"""
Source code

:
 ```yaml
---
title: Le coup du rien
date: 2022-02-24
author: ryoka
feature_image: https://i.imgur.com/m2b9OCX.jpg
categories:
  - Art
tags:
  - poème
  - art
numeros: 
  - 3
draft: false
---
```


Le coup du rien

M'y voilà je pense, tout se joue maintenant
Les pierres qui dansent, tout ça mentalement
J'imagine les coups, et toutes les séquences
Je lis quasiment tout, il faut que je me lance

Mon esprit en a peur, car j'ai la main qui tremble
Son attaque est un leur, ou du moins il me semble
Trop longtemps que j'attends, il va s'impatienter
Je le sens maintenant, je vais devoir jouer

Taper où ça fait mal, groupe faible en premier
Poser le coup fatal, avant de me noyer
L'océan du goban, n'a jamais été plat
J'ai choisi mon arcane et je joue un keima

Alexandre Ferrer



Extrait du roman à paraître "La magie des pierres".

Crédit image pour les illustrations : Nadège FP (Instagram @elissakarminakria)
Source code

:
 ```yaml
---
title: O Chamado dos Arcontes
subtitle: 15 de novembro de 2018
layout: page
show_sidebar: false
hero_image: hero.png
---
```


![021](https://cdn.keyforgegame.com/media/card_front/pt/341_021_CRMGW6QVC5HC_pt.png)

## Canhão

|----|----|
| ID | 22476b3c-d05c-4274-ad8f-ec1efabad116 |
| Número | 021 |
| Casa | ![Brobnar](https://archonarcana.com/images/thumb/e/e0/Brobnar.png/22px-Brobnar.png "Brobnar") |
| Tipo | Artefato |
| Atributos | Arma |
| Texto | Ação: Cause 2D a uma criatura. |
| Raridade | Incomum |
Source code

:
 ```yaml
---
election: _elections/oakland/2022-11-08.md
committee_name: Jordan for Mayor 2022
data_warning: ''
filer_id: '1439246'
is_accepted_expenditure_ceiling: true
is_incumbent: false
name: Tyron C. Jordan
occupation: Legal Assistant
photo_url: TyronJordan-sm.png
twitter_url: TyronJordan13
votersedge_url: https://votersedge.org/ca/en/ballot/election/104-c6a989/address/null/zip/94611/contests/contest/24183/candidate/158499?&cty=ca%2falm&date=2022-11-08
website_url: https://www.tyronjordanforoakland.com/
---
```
"""
→ WORK TO BE COMPLETED
Without any change, write the listing out again.

→ SOLUTION FOR THIS EXERCISE
Source code

:
 ```yaml
---
title: Le coup du rien
date: 2022-02-24
author: ryoka
feature_image: https://i.imgur.com/m2b9OCX.jpg
categories:
  - Art
tags:
  - poème
  - art
numeros: 
  - 3
draft: false
---
```


Le coup du rien

M'y voilà je pense, tout se joue maintenant
Les pierres qui dansent, tout ça mentalement
J'imagine les coups, et toutes les séquences
Je lis quasiment tout, il faut que je me lance

Mon esprit en a peur, car j'ai la main qui tremble
Son attaque est un leur, ou du moins il me semble
Trop longtemps que j'attends, il va s'impatienter
Je le sens maintenant, je vais devoir jouer

Taper où ça fait mal, groupe faible en premier
Poser le coup fatal, avant de me noyer
L'océan du goban, n'a jamais été plat
J'ai choisi mon arcane et je joue un keima

Alexandre Ferrer



Extrait du roman à paraître "La magie des pierres".

Crédit image pour les illustrations : Nadège FP (Instagram @elissakarminakria)
Source code

:
 ```yaml
---
title: O Chamado dos Arcontes
subtitle: 15 de novembro de 2018
layout: page
show_sidebar: false
hero_image: hero.png
---
```


![021](https://cdn.keyforgegame.com/media/card_front/pt/341_021_CRMGW6QVC5HC_pt.png)

## Canhão

|----|----|
| ID | 22476b3c-d05c-4274-ad8f-ec1efabad116 |
| Número | 021 |
| Casa | ![Brobnar](https://archonarcana.com/images/thumb/e/e0/Brobnar.png/22px-Brobnar.png "Brobnar") |
| Tipo | Artefato |
| Atributos | Arma |
| Texto | Ação: Cause 2D a uma criatura. |
| Raridade | Incomum |
Source code

:
 ```yaml
---
election: _elections/oakland/2022-11-08.md
committee_name: Jordan for Mayor 2022
data_warning: ''
filer_id: '1439246'
is_accepted_expenditure_ceiling: true
is_incumbent: false
name: Tyron C. Jordan
occupation: Legal Assistant
photo_url: TyronJordan-sm.png
twitter_url: TyronJordan13
votersedge_url: https://votersedge.org/ca/en/ballot/election/104-c6a989/address/null/zip/94611/contests/contest/24183/candidate/158499?&cty=ca%2falm&date=2022-11-08
website_url: https://www.tyronjordanforoakland.com/
---
```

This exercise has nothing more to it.